Friday, February 26, 2010

Beware The Lure Of The Jaded...

I don't know about y'all, but some of my best, most earnest and thought provoking conversations have taken place after midnight. I think my brain works better after 12:01am- who am I to question it?

On Wednesday night, after my second trip witnessing the fabulous stage presence and vocal stylings of Ms. Laura Izibor, I hung out with one of my buddies to catch up and discuss all the bullshit that continues to consume our lives. Inevitably the conversation turned to relationships, or rather our lack thereof.

Besides him being blown away at the concept of me having actually been in love with someone AND being too chicken to approach someone I like (my Jaded-status was in serious jeopardy that night) we also surmised that I have what is known as the kavorka, the lure of the animal.



Why? Well, you know I'm not a particularly conceited person, only in jest. If you've been reading this blog long enough you know I drown myself in low self-esteem, body-image, trust and daddy issues, and suffer from a raging case of depression. But the facts are the facts, and it seems that long after I've told an ex to go fuck himself he seems to still try and worm his way back in. And when I say I've told exes to go fuck themselves I've said JUST THAT, and still they come back and try to gain my favor again.

As in, just last week one such ex invited me to stay with him in Puerto Rico during President's Week while my girls were away. I can't make this stuff up!

Dude stood there and asked me, "Damn, Raquel, what are you doing to these guys?" I really, truly wish I knew. I'm not particularly affectionate with men. Sometimes I'm downright stank and attitudinal and rude. I show very little regard for their feelings and am somewhat...okay VERY... bratty and spoiled. I hardly see how that can prompt one of my exes to think, "I wonder what she's doing? I miss her." Unless of course I seem to be dating the same masochists over and over.

Even Ms. Smarty Jones has been known to ask me what I bathe in to have dudes throw their pride aside for me (it's Dr. Bronner's peppermint soap and/or jabon de cuaba from DR, by the way) after I've been so shitty to them. Seriously, hell if I know.

That's where guy friends come in handy. Over some not-too-great-but-not-too-bad Buffalo wings my friend said, "...I'm not trying to gas you up or give you a big head or anything..." and proceeded to list the different things that these guys are probably (still!) attracted to. I don't think I need to explain that on top of all of my other faults another is that I don't know how to interpret and digest a compliment, so I'm not 100% convinced by what he said to me but it was a great peek into the mind of men. I'm sure he broke 1,001 man-laws by divulging this information but apparently I have that affect on him, too.

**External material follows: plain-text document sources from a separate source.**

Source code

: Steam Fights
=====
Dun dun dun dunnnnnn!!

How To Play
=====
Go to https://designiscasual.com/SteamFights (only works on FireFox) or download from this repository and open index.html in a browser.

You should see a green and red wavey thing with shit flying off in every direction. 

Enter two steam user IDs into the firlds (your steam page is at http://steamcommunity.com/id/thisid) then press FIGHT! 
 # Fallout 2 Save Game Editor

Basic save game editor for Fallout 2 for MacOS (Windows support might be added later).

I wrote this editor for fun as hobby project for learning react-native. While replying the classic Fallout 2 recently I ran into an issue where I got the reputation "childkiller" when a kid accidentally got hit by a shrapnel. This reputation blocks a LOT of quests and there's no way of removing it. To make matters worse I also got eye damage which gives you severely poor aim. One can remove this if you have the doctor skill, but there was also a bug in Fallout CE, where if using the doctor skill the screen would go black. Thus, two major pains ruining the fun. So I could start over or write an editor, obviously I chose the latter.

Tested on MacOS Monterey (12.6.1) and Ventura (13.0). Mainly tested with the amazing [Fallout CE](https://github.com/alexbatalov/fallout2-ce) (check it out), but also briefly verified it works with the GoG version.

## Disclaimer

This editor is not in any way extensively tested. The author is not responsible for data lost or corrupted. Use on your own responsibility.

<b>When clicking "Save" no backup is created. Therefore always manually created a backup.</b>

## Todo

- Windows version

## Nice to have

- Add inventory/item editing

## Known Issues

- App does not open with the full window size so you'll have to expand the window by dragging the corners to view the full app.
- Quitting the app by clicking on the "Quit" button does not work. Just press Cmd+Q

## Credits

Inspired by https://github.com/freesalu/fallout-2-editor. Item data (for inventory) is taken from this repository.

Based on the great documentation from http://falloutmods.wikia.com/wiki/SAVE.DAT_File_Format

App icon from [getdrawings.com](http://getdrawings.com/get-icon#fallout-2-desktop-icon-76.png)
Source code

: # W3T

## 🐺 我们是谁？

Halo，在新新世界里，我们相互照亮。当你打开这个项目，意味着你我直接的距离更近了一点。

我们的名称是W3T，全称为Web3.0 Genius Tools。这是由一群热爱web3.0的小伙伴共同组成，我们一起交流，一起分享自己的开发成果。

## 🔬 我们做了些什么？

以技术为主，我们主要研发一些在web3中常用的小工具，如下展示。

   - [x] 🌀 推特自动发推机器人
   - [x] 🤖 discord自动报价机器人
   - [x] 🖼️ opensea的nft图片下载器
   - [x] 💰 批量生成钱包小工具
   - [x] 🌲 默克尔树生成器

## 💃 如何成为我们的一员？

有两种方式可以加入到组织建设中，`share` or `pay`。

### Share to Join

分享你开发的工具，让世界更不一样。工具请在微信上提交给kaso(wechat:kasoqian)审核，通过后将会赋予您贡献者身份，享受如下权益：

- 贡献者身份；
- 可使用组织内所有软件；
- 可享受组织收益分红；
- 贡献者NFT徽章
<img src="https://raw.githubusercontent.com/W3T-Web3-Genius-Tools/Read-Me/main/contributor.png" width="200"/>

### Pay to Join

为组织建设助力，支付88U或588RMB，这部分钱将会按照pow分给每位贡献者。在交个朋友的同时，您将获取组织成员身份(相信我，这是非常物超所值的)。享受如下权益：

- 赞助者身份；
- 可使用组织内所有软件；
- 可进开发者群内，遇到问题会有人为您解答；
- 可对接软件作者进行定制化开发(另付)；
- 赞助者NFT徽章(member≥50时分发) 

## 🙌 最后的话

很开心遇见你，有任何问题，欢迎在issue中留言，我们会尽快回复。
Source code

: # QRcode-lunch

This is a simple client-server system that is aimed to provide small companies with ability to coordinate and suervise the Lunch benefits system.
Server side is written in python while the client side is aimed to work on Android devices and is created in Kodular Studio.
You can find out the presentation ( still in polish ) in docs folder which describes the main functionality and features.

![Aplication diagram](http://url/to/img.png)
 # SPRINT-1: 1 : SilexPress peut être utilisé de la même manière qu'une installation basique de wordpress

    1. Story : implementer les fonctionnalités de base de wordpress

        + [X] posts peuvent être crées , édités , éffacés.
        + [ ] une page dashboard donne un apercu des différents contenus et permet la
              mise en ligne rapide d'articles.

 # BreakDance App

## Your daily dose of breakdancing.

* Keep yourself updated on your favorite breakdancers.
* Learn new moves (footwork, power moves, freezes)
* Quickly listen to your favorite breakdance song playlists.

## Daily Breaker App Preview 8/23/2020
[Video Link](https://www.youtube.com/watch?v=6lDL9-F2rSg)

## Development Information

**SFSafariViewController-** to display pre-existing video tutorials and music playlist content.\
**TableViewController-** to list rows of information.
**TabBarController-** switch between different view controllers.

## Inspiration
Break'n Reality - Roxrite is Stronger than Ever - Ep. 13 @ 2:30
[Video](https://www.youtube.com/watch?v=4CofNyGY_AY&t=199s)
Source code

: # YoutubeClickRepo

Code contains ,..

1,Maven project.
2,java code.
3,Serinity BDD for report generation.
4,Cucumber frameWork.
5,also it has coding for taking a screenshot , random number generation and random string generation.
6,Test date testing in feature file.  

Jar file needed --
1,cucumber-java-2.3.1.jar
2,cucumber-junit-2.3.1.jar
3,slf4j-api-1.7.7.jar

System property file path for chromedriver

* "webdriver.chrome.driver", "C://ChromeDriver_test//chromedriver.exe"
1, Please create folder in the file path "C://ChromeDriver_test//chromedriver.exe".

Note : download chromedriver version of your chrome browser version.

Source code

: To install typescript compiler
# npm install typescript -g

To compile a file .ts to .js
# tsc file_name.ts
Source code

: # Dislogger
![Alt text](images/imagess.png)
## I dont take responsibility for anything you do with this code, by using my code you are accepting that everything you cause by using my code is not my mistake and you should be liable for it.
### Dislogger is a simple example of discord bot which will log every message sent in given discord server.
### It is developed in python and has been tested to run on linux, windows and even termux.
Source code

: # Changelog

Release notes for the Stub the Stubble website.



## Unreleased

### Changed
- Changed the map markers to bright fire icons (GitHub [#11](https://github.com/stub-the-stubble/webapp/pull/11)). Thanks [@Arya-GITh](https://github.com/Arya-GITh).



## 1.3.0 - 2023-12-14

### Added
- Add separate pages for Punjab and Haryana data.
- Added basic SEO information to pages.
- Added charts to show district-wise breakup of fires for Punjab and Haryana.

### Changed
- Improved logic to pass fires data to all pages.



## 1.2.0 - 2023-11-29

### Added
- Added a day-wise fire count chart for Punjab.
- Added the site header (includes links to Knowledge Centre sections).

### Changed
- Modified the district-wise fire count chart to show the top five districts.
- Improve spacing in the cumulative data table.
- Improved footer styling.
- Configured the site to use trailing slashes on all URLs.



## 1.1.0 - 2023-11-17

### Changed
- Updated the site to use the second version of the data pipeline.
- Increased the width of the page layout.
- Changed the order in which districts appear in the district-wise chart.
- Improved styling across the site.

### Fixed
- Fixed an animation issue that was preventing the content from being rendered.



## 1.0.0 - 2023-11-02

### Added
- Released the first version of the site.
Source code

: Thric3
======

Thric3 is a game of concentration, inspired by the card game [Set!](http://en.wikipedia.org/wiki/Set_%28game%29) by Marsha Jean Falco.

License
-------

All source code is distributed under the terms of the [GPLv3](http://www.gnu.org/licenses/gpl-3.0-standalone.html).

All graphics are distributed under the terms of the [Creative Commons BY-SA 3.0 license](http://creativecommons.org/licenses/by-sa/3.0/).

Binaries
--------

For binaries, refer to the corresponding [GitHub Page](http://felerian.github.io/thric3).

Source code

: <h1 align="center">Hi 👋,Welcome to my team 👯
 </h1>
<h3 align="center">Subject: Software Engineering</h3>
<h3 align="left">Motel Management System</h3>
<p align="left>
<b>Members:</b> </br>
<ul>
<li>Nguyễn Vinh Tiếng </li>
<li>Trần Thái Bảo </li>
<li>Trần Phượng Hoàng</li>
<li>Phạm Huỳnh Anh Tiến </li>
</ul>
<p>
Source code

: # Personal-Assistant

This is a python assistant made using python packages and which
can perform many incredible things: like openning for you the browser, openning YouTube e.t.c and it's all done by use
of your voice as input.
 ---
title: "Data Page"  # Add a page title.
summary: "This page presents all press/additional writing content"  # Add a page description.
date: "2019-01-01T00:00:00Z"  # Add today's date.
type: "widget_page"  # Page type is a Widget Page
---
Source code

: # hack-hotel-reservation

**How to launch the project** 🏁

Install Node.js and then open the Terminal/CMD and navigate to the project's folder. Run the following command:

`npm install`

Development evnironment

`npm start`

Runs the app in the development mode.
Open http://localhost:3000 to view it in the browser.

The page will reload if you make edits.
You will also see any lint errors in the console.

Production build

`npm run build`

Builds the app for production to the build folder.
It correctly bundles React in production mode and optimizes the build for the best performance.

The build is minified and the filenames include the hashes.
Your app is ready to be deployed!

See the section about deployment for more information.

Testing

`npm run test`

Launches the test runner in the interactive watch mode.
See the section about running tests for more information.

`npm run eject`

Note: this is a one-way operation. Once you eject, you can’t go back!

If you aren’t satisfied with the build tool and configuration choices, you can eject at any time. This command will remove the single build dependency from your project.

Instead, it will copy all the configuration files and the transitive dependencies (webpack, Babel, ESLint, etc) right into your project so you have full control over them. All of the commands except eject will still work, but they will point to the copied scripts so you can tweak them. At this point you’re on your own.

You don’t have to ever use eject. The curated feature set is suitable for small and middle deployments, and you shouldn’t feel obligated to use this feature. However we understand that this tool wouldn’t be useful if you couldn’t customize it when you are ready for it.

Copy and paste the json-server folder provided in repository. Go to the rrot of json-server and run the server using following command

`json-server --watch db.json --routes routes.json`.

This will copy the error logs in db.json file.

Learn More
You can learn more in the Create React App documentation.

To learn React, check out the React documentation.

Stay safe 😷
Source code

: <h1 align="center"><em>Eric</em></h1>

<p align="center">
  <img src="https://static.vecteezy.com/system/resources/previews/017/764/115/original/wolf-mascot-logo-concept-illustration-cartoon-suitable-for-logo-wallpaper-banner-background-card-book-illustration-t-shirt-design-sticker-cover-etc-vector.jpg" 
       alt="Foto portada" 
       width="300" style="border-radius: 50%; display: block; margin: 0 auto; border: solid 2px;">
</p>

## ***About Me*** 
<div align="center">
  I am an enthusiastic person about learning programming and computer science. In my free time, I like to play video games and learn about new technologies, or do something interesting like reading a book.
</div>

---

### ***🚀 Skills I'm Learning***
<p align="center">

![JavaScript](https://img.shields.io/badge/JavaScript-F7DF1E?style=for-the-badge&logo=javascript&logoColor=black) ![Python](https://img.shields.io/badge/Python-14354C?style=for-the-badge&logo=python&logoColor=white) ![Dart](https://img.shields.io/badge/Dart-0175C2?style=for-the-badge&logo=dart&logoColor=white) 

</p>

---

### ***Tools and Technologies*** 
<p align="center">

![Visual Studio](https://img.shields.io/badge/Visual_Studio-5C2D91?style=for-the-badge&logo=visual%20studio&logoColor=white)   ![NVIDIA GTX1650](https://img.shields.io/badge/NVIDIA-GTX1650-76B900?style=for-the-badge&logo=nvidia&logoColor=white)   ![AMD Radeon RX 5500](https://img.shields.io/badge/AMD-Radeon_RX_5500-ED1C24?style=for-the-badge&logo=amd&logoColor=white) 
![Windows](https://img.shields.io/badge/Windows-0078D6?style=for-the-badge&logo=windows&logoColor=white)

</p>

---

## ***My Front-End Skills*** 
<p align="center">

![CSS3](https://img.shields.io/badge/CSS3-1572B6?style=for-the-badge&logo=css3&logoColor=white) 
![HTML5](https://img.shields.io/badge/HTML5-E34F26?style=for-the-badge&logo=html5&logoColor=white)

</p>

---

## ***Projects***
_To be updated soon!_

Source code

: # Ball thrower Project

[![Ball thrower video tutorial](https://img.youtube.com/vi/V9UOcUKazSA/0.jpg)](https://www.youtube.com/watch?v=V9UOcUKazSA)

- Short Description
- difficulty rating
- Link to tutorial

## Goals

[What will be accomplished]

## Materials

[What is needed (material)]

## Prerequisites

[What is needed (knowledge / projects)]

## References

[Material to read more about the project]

What it added up to was a damned if I do, damned if I don't situation. I have this kavorka bullshit and unless I can find some Latvian Orthodox priest to give me the full recipe for the antidote I should expect to keep getting invitation to travel out of the country, sperm offers and random text messages that read, "I wonder if you'd be open to giving us another chance?"

One would think this isn't a REAL problem and I should just shut the fuck up and bask in the glory of the attention, but when it isn't coming from THE guy you want it to come from, you might as well not be getting any attention at all.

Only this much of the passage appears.